IWF’s friend Christina Hoff Sommers has an oped in today’s New York Times explaining why the Paycheck Fairness Act tries to solve a problem that doesn’t exist, and would create new problems in the process. She writes:



The bill is based on the premise that the 1963 Equal Pay Act, which bans sex discrimination in the workplace, has failed; for proof, proponents point out that for every dollar men earn, women earn just 77 cents.


But that wage gap isn’t necessarily the result of discrimination. On the contrary, there are lots of other reasons men might earn more than women, including differences in education, experience and job tenure.
When these factors are taken into account the gap narrows considerably – in some studies, to the point of vanishing. A recent survey found that young, childless, single urban women earn 8 percent more than their male counterparts, mostly because more of them earn college degrees. …


The problem is that… the bill… would hold employers liable for the “lingering effects of past discrimination” – “pay disparities” that have been “spread and perpetuated through commerce.” Under the bill, it’s not enough for an employer to guard against intentional discrimination; it also has to police potentially discriminatory assumptions behind market-driven wage disparities that have nothing to do with sexism. …
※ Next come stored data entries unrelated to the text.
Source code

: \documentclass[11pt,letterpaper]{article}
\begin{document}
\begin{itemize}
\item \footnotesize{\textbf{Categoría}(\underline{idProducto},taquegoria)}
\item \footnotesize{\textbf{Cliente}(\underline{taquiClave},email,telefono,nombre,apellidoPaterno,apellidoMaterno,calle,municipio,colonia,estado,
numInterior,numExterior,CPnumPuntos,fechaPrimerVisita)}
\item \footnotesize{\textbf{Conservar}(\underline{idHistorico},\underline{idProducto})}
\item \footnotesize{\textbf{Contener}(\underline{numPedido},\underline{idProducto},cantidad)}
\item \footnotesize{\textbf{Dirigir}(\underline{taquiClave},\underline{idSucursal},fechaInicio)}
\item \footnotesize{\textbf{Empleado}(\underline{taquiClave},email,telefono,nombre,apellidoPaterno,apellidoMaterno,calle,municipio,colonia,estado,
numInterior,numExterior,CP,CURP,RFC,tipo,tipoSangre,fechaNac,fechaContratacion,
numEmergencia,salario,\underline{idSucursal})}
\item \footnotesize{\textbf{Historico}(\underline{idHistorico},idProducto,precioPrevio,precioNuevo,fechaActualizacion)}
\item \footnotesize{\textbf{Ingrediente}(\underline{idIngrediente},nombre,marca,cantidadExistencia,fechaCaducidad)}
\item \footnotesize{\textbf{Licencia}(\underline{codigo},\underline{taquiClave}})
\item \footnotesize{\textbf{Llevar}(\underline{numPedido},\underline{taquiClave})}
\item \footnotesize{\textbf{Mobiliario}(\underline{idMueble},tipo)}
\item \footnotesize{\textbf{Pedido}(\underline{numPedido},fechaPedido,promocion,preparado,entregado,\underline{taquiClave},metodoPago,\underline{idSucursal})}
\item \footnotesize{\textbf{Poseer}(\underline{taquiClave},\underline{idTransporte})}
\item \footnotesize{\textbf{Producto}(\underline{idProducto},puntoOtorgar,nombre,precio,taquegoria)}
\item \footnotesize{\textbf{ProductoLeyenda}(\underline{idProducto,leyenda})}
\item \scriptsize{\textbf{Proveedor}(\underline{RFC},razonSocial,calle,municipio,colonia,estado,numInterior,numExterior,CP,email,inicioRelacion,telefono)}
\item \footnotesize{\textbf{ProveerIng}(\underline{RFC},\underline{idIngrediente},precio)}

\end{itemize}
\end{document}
The Paycheck Fairness bill would set women against men, empower trial lawyers and activists, perpetuate falsehoods about the status of women in the workplace and create havoc in a precarious job market. It is 1970s-style gender-war feminism for a society that should be celebrating its success in substantially, if not yet completely, overcoming sex-based workplace discrimination.


This is an issue that IWF has written about before (for example, see here).  This legislation would take our economy in the wrong direction, redirecting more income toward litigation and discouraging business expansion. Let’s hope Congress gives up on this wrongheaded idea.